VM code refactor - thoughts?

That’s fair, I suppose. I’ll pull the auto-generated stuff out into a build-directory file, though I will keep the single-output architecture of mkvmi.c. It’s just too useful to have a polymorphic include file that can act as a “repeat this line of code for all instructions/helpers”. Also, this way we don’t have to have custom-written .h code living inside double-quoted strings in a C file. That bit certainly tripped me up when I was trying to examine the swipl code on github, before I checked it out.

There is one more thing that occurred to me: shouldn’t we make the registers struct be part of the LD struct? That saves a register as well as the need for SAVE_REGISTERS. PL_new_solution() can save the current register struct in a local variable and restore that on return to allow for recursive calls (which we need). A PL_next_solution without state in local variables might make other stuff much simpler as well. Think about forking a Prolog thread the Unix way, i.e. where both threads continue executing the same goal.

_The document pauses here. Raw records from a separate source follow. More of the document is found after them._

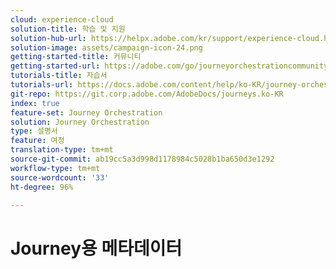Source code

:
 ```yaml
---
cloud: experience-cloud
solution-title: 학습 및 지원
solution-hub-url: https://helpx.adobe.com/kr/support/experience-cloud.html
solution-image: assets/campaign-icon-24.png
getting-started-title: 커뮤니티
getting-started-url: https://adobe.com/go/journeyorchestrationcommunity
tutorials-title: 자습서
tutorials-url: https://docs.adobe.com/content/help/ko-KR/journey-orchestration-learn/tutorials/understanding-journey-orchestration.html
git-repo: https://git.corp.adobe.com/AdobeDocs/journeys.ko-KR
index: true
feature-set: Journey Orchestration
solution: Journey Orchestration
type: 설명서
feature: 여정
translation-type: tm+mt
source-git-commit: ab19cc5a3d998d1178984c5028b1ba650d3e1292
workflow-type: tm+mt
source-wordcount: '33'
ht-degree: 96%

---
```



# Journey용 메타데이터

As long as there is no checked in generated code I think I’ll be happy :slight_smile:

YES! Thank you, thank you. I was hoping that’d be doable but I wasn’t sure if the impedances would (or could be made to) match. There’s a lot of finer-point stuff like that I’d like to go over with you, actually, once I’m not so heads-down in the mechanics of it.

Interesting read that notes VM implementations specifically near the end. We’ll see where this goes. As is, clang looses big time from gcc (about half the performance for the clang compiled version on the Mac with current Xcode compared to gcc 10).
I did a little browsing for gcc. It does do tail call optimization at the higher optimization level. I couldn’t find a way to force it to use that for specific functions on lower optimization levels.

Well, a search for musttail gcc does return results in the context of “jit”. Not from the gcc docs though :frowning:

edit well, if gcc can do so at the higher optimization levels it might be possible to use this for production releases and the simple loop for development builds.

Sorry for the radio silence, folks! I just got my second Pfizer shot, which on the one hand is hooray! But on the other hand I’m definitely still recovering. Should have some updates for you soon though, hopefully!

4 Likes

Hi all! I’m back with another hit single update, this time including pull request! So long as everything checks out, you should soon be able to experiment with the function-mode VMI implementation without switching away from master. The code is still disabled at present; GCC builds will operate in branch-mode, while LLVM builds operate in switch-mode. To enable it, you’ll still need to edit pl-wam.c and uncomment the appropriate line (helpfully and appropriately tagged with HACK, until the performance losses are mitigated, at which point it’ll go into the Cmake configuration like everything else).

New in this version: register-mode functions. If your development environment is enough like mine, which is to say GCC on an x86-64 Linux system, you can uncomment the two defines after VMI_FUNCTIONS as well to enable an even-more-experimental mode in which the registers don’t get passed via the standard C calling convention, but are instead pinned to host processor registers while the VM executes.

One thing to note: the wakeup, trace, and backtrack handlers have moved from the bottom of PL_next_solution() in pl-wam.c into pl-vmi.c, where they are now “VMH” pseudo-instructions. This means that in the default non-function implementation, they are still included into PL_next_solution(), while in the function-mode implementation they are standalone functions.

2 Likes

Great @dmchurch! All compiled and tests nicely. Walked through most of the changes. 99% is fairly mechanical so I guess we should not expect many regression issues. As is, this is a cleanup of some of the VM interactions. It is also pretty complicated C preprocessor code which I hope we can mostly get rid of if it turns out there is a way to switch completely to the function based version. That would be a big step forward.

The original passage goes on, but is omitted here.